Amanda and son James family portraitJames and sister




My son James was born perfectly healthy in March 2008 and as time went on he met all of his important milestones.

He was walking at 18 months while holding one of our fingers, and he could say the odd word such as “Dada”, and “Ozza” (Oscar our cat).

He was into everything–pinching my lunch, pulling the cat’s tail and helping us to decorate by putting his full arm into the paint tin! All with the cutest smile.

I was pregnant with my second child and life was good.

Then the seizures started. Short, quick jerks that left James floored. After many hospital tests he was started on medication.

When our daughter Ruby was born two months later it was clear that something was very wrong with James. He had stopped crawling, walking, standing and was struggling to sit.

He was a different boy – like something had been switched off.

But when the seizures changed, we had a glimmer of hope: hospital staff said it might just be epilepsy that needed controlling. We felt such relief.

No words

When we were asked to meet James’ hospital consultant in January 2010 we thought it was to discuss these new seizures.

I hated going to the outpatients department because it was always so busy but this time it was…empty. Two nurses were waiting for us. Alarm bells started to ring.

The consultant called us in and gave us a diagnosis: Infantile Batten Disease. There was no treatment, no cure.

Our son James, now nearly two-years-old, would not live beyond his fifth birthday.

There are no words to describe what it feels like to be told this. “Shocked”, “devastated”? Not even close.

We learned that Infantile Batten Disease is a neurological degenerative disease–causing James’ brain cells to die.

We were handed a sheet that read: ‘over time affected children suffer mental impairment, worsening seizures and progressive loss of sight and motor skills. Eventually, children with Batten Disease become blind, bedridden and demented. It is always fatal.’

Because it’s a genetic condition we had to have Ruby tested as well. We waited a week for her results and when they came back clear the relief was also indescribable.

Two choices

We had two choices: to let this diagnosis ruin our family or dust ourselves down and live.

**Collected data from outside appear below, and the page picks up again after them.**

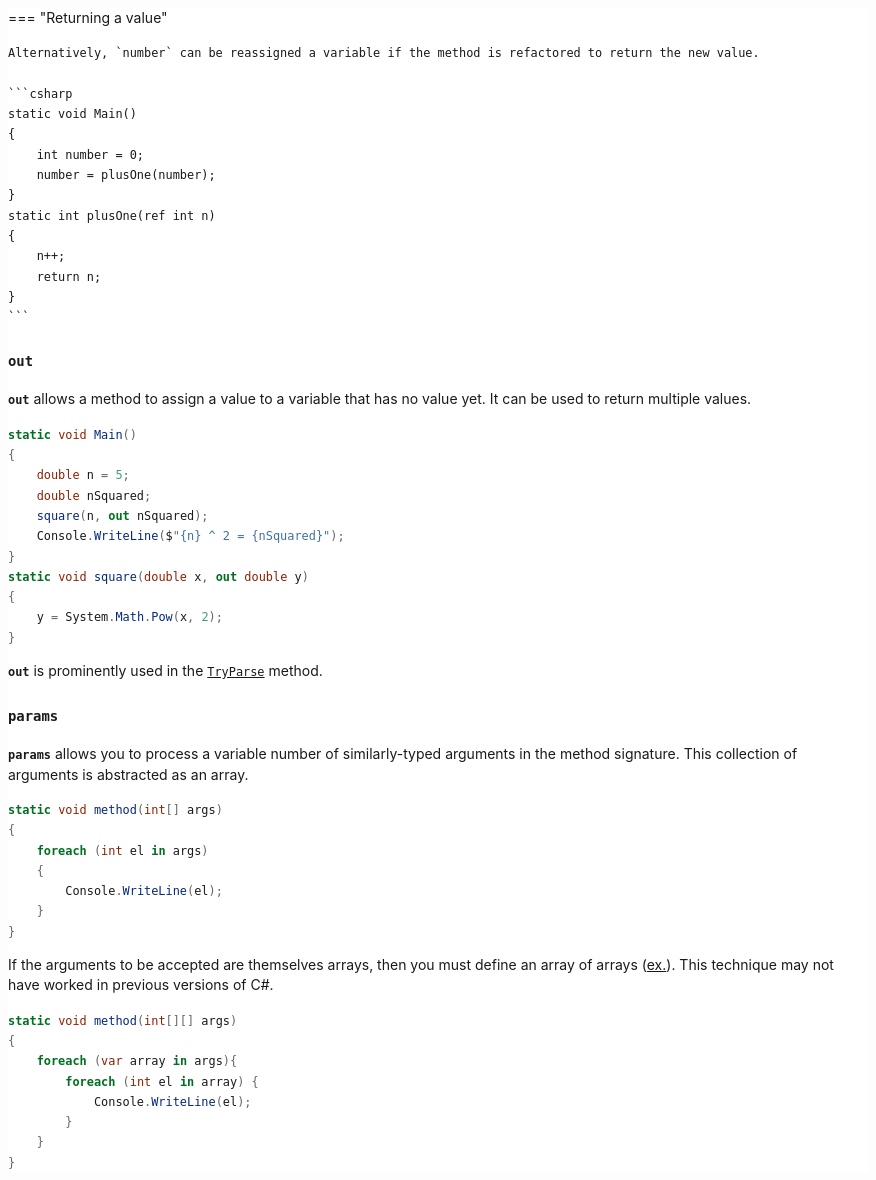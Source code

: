 === "Returning a value"

    Alternatively, `number` can be reassigned a variable if the method is refactored to return the new value. 

    ```csharp
    static void Main() 
    {
        int number = 0;
        number = plusOne(number);
    }
    static int plusOne(ref int n) 
    {
        n++;
        return n;
    }
    ```


### `out`

**`out`** allows a method to assign a value to a variable that has no value yet. It can be used to return multiple values.

```csharp
static void Main()
{
    double n = 5;
    double nSquared;
    square(n, out nSquared);
    Console.WriteLine($"{n} ^ 2 = {nSquared}");
}
static void square(double x, out double y)
{
    y = System.Math.Pow(x, 2);
}
```

**`out`** is prominently used in the [`TryParse`](#readingcharacter) method.

### `params`

**`params`** allows you to process a variable number of similarly-typed arguments in the method signature. This collection of arguments is abstracted as an array.
```csharp
static void method(int[] args)
{
    foreach (int el in args) 
    {
        Console.WriteLine(el);
    }
}
```
If the arguments to be accepted are themselves arrays, then you must define an array of arrays ([ex.](#listexamples)). This technique may not have worked in previous versions of C#.
```csharp
static void method(int[][] args)
{
    foreach (var array in args){
        foreach (int el in array) {
            Console.WriteLine(el);
        }
    }
}
```


[Assembly]: #net 'Assembly&#10;a reusable, versionable, and self-describing building block of a common language runtime application'
[.NET Framework]: #net '.NET Framework&#10;set of APIs associated with the C# programming language that facilitate the management of Microsoft-based products and development of Windows applications&#10;Desmond, Brian et al. _Active Directory_. O\'Reilly Media, 2013.: 504'
[.NET]: #net '.NET&#10;open-source development platform that includes languages and libraries'
[NuGet]: #net 'NuGet&#10;.NET package manager'
[.NETCoreKoans]: https://github.com/NotMyself/DotNetCoreKoans ".NET Core Koans"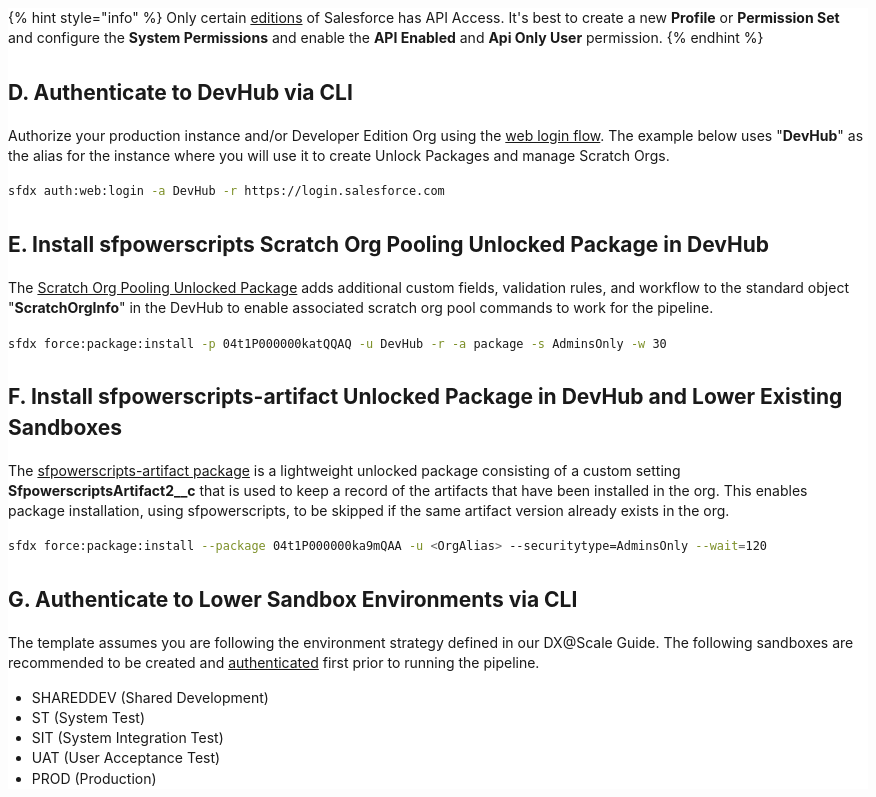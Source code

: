 {% hint style="info" %}
Only certain [editions](https://help.salesforce.com/s/articleView?id=000326486\&type=1) of Salesforce has API Access. It's best to create a new **Profile** or **Permission Set** and configure the **System Permissions** and enable the **API Enabled** and **Api Only User** permission.
{% endhint %}

## D. Authenticate to DevHub via CLI

Authorize your production instance and/or Developer Edition Org using the [web login flow](https://developer.salesforce.com/docs/atlas.en-us.sfdx\_cli\_reference.meta/sfdx\_cli\_reference/cli\_reference\_auth\_web.htm). The example below uses "**DevHub**" as the alias for the instance where you will use it to create Unlock Packages and manage Scratch Orgs.

```bash
sfdx auth:web:login -a DevHub -r https://login.salesforce.com
```

## E. Install sfpowerscripts Scratch Org Pooling Unlocked Package in DevHub

The [Scratch Org Pooling Unlocked Package](https://github.com/dxatscale/sfpower-scratchorg-pool) adds additional custom fields, validation rules, and workflow to the standard object "**ScratchOrgInfo**" in the DevHub to enable associated scratch org pool commands to work for the pipeline.

```bash
sfdx force:package:install -p 04t1P000000katQQAQ -u DevHub -r -a package -s AdminsOnly -w 30
```

## F. Install sfpowerscripts-artifact Unlocked Package in DevHub and Lower Existing Sandboxes

The [sfpowerscripts-artifact package](https://github.com/dxatscale/sfpowerscripts-artifact) is a lightweight unlocked package consisting of a custom setting **SfpowerscriptsArtifact2\_\_c** that is used to keep a record of the artifacts that have been installed in the org. This enables package installation, using sfpowerscripts, to be skipped if the same artifact version already exists in the org.

```bash
sfdx force:package:install --package 04t1P000000ka9mQAA -u <OrgAlias> --securitytype=AdminsOnly --wait=120
```

## G. Authenticate to Lower Sandbox Environments via CLI

The template assumes you are following the environment strategy defined in our DX@Scale Guide. The following sandboxes are recommended to be created and [authenticated](https://developer.salesforce.com/docs/atlas.en-us.sfdx\_cli\_reference.meta/sfdx\_cli\_reference/cli\_reference\_auth\_web.htm) first prior to running the pipeline.

* SHAREDDEV (Shared Development)
* ST (System Test)
* SIT (System Integration Test)
* UAT (User Acceptance Test)
* PROD (Production)

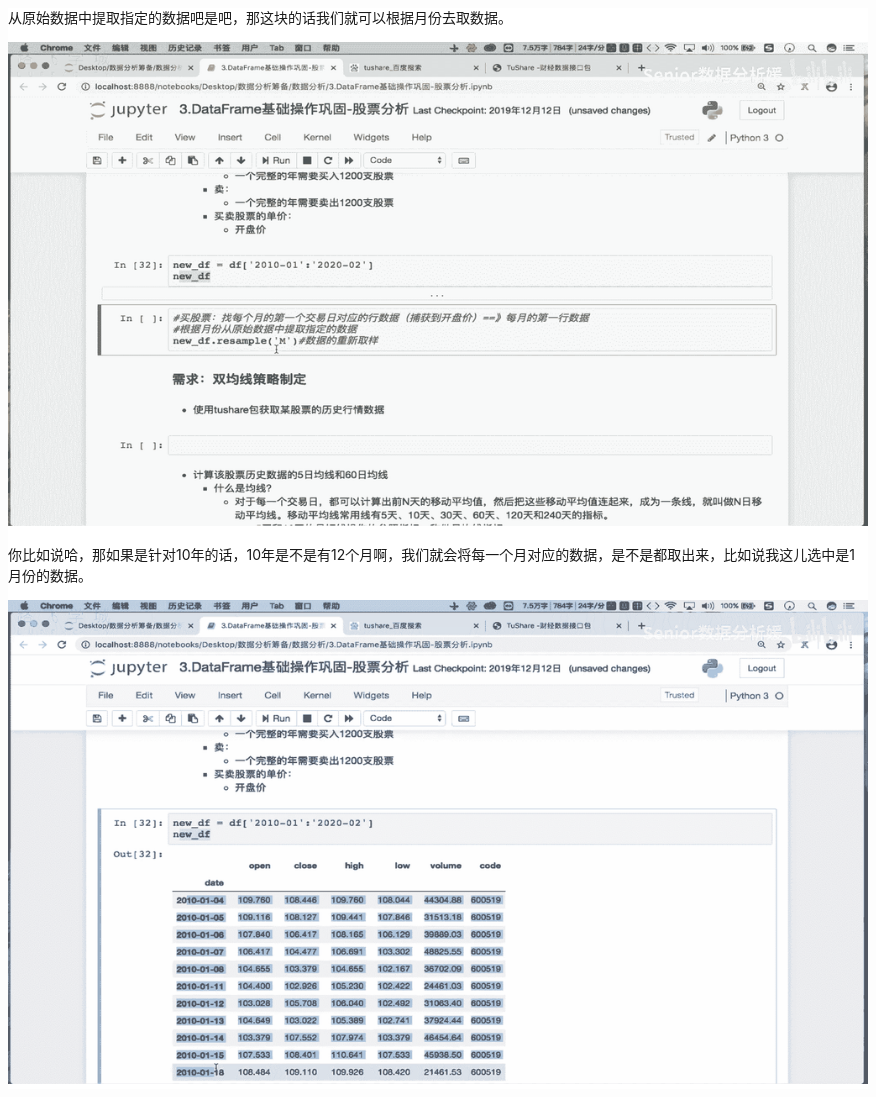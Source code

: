从原始数据中提取指定的数据吧是吧，那这块的话我们就可以根据月份去取数据。

![](img/235ff25d0092eef4ee323b55e309e884_55.png)

你比如说哈，那如果是针对10年的话，10年是不是有12个月啊，我们就会将每一个月对应的数据，是不是都取出来，比如说我这儿选中是1月份的数据。



![](img/235ff25d0092eef4ee323b55e309e884_57.png)
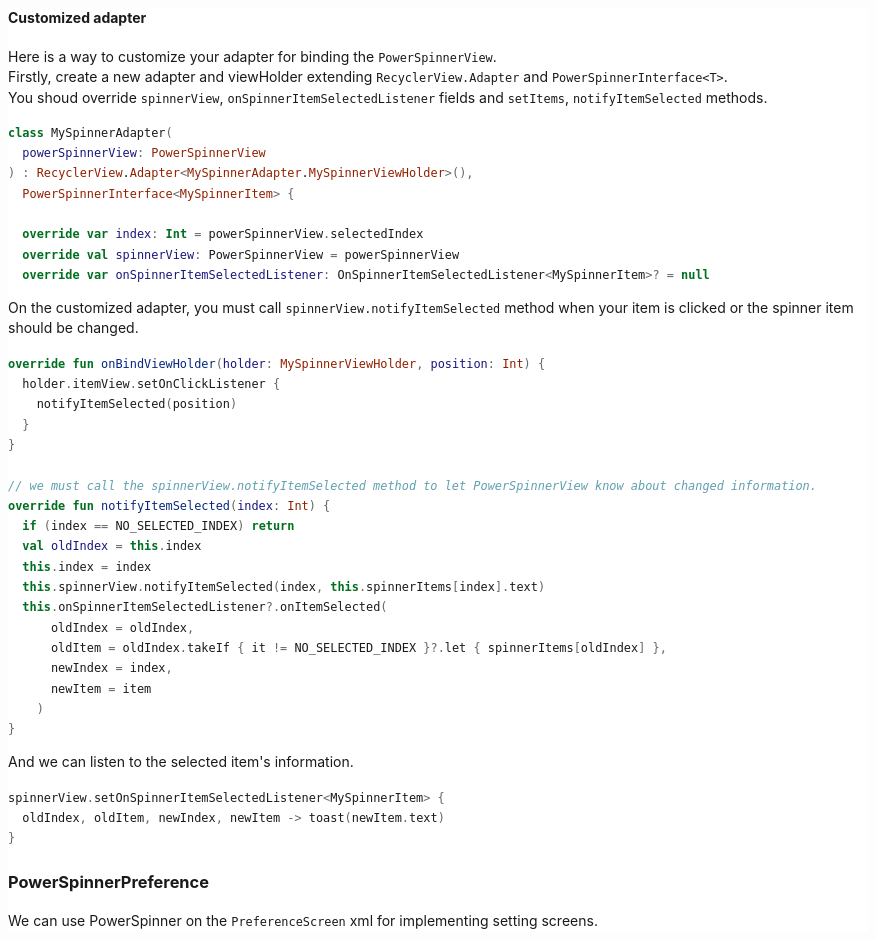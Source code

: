 
#### Customized adapter
Here is a way to customize your adapter for binding the `PowerSpinnerView`.<br>
Firstly, create a new adapter and viewHolder extending `RecyclerView.Adapter` and `PowerSpinnerInterface<T>`.<br>
You shoud override `spinnerView`, `onSpinnerItemSelectedListener` fields and `setItems`, `notifyItemSelected` methods.

```kotlin
class MySpinnerAdapter(
  powerSpinnerView: PowerSpinnerView
) : RecyclerView.Adapter<MySpinnerAdapter.MySpinnerViewHolder>(),
  PowerSpinnerInterface<MySpinnerItem> {

  override var index: Int = powerSpinnerView.selectedIndex
  override val spinnerView: PowerSpinnerView = powerSpinnerView
  override var onSpinnerItemSelectedListener: OnSpinnerItemSelectedListener<MySpinnerItem>? = null
```
On the customized adapter, you must call `spinnerView.notifyItemSelected` method when your item is clicked or the spinner item should be changed.

```kotlin
override fun onBindViewHolder(holder: MySpinnerViewHolder, position: Int) {
  holder.itemView.setOnClickListener {
    notifyItemSelected(position)
  }
}

// we must call the spinnerView.notifyItemSelected method to let PowerSpinnerView know about changed information.
override fun notifyItemSelected(index: Int) {
  if (index == NO_SELECTED_INDEX) return
  val oldIndex = this.index
  this.index = index
  this.spinnerView.notifyItemSelected(index, this.spinnerItems[index].text)
  this.onSpinnerItemSelectedListener?.onItemSelected(
      oldIndex = oldIndex,
      oldItem = oldIndex.takeIf { it != NO_SELECTED_INDEX }?.let { spinnerItems[oldIndex] },
      newIndex = index,
      newItem = item
    )
}
```

And we can listen to the selected item's information.

```kotlin
spinnerView.setOnSpinnerItemSelectedListener<MySpinnerItem> { 
  oldIndex, oldItem, newIndex, newItem -> toast(newItem.text) 
}
```

### PowerSpinnerPreference
We can use PowerSpinner on the `PreferenceScreen` xml for implementing setting screens.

We never expected to be faced with this but we owed it to our children to give them the best life possible, however short that may be for James.

So we pledged to make the days count. Bravely or stupidly, we also decided to have another baby. A roll of the dice…

Fortunately, early pregnancy testing is available and we learned that James and Ruby’s new sister Isabel would be clear of the disease. Our family life took on a new dimension.

Loving life

James is proving the doctors wrong. Yes, he is severely visually impaired, immobile, tube-fed and cannot speak but he has outrun that fifth birthday milestone and he is loving life.

He goes to school where he has friends. He loves hydrotherapy and the sensory room. He smiles to show us he’s happy. He has started opening his eyes wide to communicate with us and if we’re really lucky we get a laugh or giggle.

He loves cuddles and having his legs and arms wiggled. His sisters are so caring and thoughtful with him.

James needs 24/7 care and it’s exhausting – it’s the hardest job I’ve ever done (and I was deputy head of an inner city primary school!) but I love every minute.

Respite is key to staying upbeat and positive

We stay at The Donna Louise Children’s Hospice as a family and I get a complete rest as James is so well cared for.

There we become ‘normal’. I chat to other mums about feeding pumps and suction machines (other mums without special needs children would have looks of horror on their faces!).

There’s counselling, sibling groups and help with equipment. During our stay I can be a mother to all of my children and not a nurse. I leave the hospice a new woman.

This respite is key to staying upbeat and positive.

We’re not sure what the future holds for James but we do know it would be a lot harder without the hospice’s care and support.

Another of my favourite quotes is: ‘Life is not measured by the breaths we take but by the moments that take our breath away’. James provides us with so many of those.